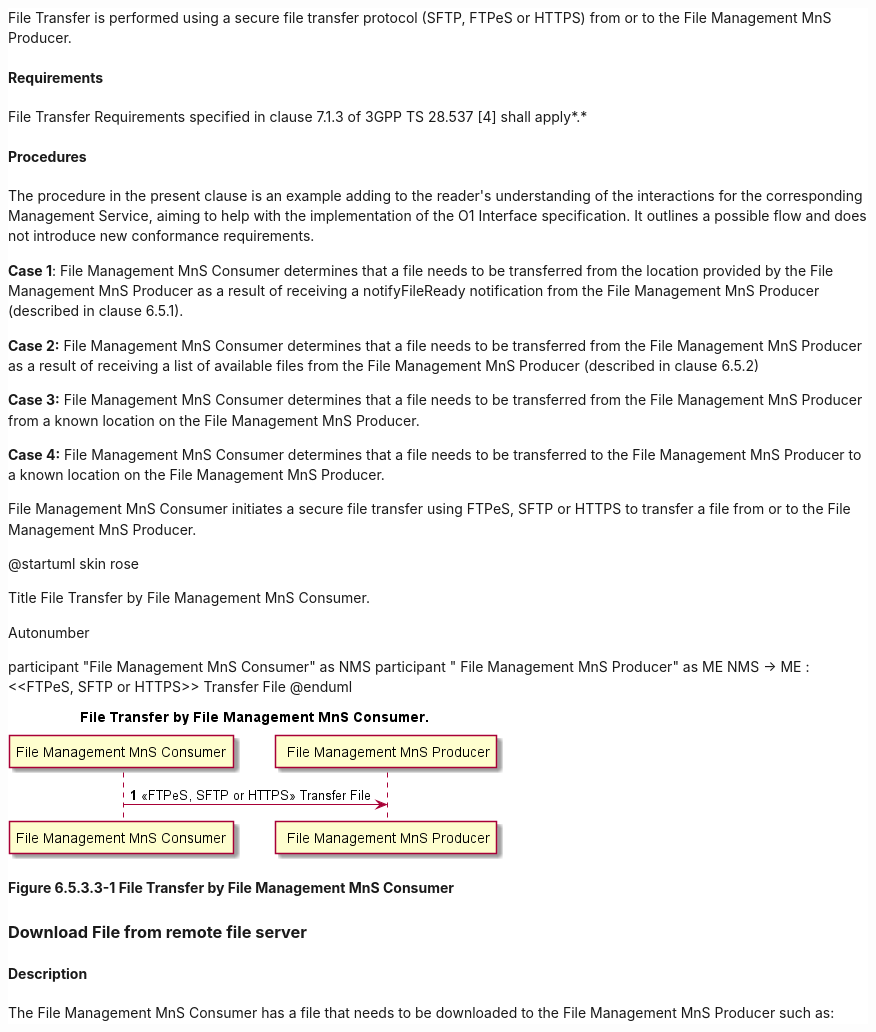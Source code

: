 File Transfer is performed using a secure file transfer protocol (SFTP, FTPeS or HTTPS) from or to the File Management MnS Producer.

#### Requirements

File Transfer Requirements specified in clause 7.1.3 of 3GPP TS 28.537 [4] shall apply*.*

#### Procedures

The procedure in the present clause is an example adding to the reader's understanding of the interactions for the corresponding Management Service, aiming to help with the implementation of the O1 Interface specification. It outlines a possible flow and does not introduce new conformance requirements.

**Case 1**: File Management MnS Consumer determines that a file needs to be transferred from the location provided by the File Management MnS Producer as a result of receiving a notifyFileReady notification from the File Management MnS Producer (described in clause 6.5.1).

**Case 2:** File Management MnS Consumer determines that a file needs to be transferred from the File Management MnS Producer as a result of receiving a list of available files from the File Management MnS Producer (described in clause 6.5.2)

**Case 3:** File Management MnS Consumer determines that a file needs to be transferred from the File Management MnS Producer from a known location on the File Management MnS Producer.

**Case 4:** File Management MnS Consumer determines that a file needs to be transferred to the File Management MnS Producer to a known location on the File Management MnS Producer.

File Management MnS Consumer initiates a secure file transfer using FTPeS, SFTP or HTTPS to transfer a file from or to the File Management MnS Producer.

@startuml skin rose

Title File Transfer by File Management MnS Consumer.

Autonumber

participant "File Management MnS Consumer" as NMS participant " File Management MnS Producer" as ME NMS -> ME : <<FTPeS, SFTP or HTTPS>> Transfer File @enduml

![Generated by PlantUML](../assets/images/3dc09bdd5b70.png)

**Figure 6.5.3.3-1 File Transfer by File Management MnS Consumer**

### Download File from remote file server

#### Description

The File Management MnS Consumer has a file that needs to be downloaded to the File Management MnS Producer such as:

## Problem description
Give the number of lines above that contain the word "using", with no other text.

## Task result
2